[Plain-text document sources]
>>>

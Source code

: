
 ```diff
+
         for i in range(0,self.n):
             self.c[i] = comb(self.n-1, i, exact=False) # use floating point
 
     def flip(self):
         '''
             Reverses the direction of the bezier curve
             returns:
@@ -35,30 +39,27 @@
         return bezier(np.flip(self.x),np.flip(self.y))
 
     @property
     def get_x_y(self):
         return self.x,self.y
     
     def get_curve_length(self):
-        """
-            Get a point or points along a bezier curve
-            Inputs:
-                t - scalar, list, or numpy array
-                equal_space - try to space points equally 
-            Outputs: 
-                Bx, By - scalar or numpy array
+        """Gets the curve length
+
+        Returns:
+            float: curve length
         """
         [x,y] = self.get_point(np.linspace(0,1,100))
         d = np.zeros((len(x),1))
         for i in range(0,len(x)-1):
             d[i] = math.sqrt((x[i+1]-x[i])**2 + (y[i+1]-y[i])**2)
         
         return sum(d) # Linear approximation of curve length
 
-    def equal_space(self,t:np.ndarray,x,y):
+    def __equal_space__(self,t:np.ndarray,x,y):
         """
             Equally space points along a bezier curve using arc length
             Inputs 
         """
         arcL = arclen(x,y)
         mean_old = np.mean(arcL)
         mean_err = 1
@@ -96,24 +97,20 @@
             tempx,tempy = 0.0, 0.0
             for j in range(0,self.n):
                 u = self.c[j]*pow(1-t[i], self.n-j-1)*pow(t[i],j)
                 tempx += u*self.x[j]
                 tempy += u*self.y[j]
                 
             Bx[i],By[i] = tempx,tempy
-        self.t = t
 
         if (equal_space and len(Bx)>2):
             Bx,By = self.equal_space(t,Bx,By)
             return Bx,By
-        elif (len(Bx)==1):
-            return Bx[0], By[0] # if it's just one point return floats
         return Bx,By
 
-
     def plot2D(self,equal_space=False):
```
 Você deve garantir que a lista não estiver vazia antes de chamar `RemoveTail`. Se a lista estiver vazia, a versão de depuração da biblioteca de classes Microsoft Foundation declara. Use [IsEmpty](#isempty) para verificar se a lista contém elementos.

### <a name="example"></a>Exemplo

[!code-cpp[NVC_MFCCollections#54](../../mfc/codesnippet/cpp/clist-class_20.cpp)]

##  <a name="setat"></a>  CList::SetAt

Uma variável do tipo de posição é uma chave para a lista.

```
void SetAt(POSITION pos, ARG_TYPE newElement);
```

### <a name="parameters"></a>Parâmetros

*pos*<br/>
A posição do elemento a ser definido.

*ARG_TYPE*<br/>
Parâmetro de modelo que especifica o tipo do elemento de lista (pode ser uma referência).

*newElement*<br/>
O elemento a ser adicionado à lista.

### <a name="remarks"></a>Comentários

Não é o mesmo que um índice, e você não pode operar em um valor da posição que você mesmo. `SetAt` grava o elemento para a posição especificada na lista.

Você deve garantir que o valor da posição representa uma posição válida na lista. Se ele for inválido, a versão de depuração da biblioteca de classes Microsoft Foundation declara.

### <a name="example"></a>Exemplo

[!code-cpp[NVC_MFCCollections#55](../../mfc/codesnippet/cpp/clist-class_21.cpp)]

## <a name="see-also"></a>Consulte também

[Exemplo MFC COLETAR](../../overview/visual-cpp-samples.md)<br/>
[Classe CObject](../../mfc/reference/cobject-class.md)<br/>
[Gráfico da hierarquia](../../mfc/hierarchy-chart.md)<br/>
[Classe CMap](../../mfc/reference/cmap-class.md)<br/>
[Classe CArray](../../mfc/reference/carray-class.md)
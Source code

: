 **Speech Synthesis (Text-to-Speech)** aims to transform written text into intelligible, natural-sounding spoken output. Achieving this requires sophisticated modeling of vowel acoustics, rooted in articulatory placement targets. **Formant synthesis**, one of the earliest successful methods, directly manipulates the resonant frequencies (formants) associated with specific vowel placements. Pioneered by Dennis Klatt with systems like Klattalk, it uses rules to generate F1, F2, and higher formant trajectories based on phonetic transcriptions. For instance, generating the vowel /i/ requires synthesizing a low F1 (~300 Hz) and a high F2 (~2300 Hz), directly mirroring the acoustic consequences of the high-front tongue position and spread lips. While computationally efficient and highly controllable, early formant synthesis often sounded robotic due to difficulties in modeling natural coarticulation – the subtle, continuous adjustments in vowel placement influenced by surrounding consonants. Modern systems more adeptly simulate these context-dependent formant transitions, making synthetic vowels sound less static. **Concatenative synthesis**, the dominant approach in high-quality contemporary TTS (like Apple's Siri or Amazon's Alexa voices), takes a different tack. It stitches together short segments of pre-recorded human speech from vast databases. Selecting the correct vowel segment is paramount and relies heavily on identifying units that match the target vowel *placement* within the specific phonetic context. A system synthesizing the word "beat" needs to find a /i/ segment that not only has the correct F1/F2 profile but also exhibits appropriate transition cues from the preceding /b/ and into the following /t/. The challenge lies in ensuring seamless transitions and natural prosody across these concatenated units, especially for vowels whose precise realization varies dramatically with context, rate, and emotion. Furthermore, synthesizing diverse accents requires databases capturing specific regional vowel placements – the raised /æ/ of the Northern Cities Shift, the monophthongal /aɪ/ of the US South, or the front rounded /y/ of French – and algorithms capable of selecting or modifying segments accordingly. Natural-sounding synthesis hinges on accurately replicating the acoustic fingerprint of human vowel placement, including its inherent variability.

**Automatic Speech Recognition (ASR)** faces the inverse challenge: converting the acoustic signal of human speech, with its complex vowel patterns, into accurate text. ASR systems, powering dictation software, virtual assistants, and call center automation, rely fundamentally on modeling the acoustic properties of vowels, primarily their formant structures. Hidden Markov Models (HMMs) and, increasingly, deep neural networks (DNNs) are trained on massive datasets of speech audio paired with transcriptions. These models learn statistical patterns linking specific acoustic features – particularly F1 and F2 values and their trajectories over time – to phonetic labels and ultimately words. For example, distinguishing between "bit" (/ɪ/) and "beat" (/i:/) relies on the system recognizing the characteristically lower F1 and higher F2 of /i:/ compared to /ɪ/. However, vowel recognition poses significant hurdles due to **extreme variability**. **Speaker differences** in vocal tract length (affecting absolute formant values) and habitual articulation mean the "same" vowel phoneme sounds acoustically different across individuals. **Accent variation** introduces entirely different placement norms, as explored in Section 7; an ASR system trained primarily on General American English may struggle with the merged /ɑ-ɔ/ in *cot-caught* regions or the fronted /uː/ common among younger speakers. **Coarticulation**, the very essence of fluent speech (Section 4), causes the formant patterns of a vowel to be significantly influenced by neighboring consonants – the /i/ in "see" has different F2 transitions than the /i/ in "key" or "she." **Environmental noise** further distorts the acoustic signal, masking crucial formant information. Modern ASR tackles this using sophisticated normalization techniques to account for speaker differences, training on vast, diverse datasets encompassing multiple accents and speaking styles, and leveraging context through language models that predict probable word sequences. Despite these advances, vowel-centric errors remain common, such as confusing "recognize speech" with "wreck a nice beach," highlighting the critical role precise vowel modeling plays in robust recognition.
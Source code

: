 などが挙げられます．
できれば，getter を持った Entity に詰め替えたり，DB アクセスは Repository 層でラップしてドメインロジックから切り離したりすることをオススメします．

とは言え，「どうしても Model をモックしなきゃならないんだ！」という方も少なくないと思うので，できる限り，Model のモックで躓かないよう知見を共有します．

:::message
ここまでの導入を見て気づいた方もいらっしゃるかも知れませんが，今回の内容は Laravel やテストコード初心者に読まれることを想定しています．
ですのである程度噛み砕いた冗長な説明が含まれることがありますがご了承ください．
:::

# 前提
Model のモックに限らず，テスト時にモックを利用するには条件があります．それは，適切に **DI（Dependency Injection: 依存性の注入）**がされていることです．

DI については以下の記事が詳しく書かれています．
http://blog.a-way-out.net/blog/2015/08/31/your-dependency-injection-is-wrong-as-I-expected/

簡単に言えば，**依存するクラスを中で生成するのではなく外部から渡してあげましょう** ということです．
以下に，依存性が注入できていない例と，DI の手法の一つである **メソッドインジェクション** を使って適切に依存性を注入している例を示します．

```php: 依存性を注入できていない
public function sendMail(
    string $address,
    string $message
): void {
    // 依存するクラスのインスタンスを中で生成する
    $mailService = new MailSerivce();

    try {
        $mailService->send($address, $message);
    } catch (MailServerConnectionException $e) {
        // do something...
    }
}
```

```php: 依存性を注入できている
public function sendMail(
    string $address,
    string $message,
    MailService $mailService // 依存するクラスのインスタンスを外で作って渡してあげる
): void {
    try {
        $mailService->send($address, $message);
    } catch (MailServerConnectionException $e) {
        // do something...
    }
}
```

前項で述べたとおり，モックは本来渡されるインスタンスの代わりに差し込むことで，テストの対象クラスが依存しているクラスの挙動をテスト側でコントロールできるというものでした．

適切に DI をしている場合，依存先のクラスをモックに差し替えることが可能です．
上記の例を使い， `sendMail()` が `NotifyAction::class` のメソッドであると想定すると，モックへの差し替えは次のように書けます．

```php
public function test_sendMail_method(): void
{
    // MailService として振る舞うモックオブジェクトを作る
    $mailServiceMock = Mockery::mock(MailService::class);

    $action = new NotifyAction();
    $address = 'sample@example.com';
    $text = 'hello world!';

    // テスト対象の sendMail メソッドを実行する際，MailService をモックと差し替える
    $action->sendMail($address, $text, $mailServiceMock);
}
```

<<<

• Try it: Please copy every line of the data that carries the string "tempy".

• Reply:
             tempx,tempy = 0.0, 0.0
                 tempy += u*self.y[j]
             Bx[i],By[i] = tempx,tempy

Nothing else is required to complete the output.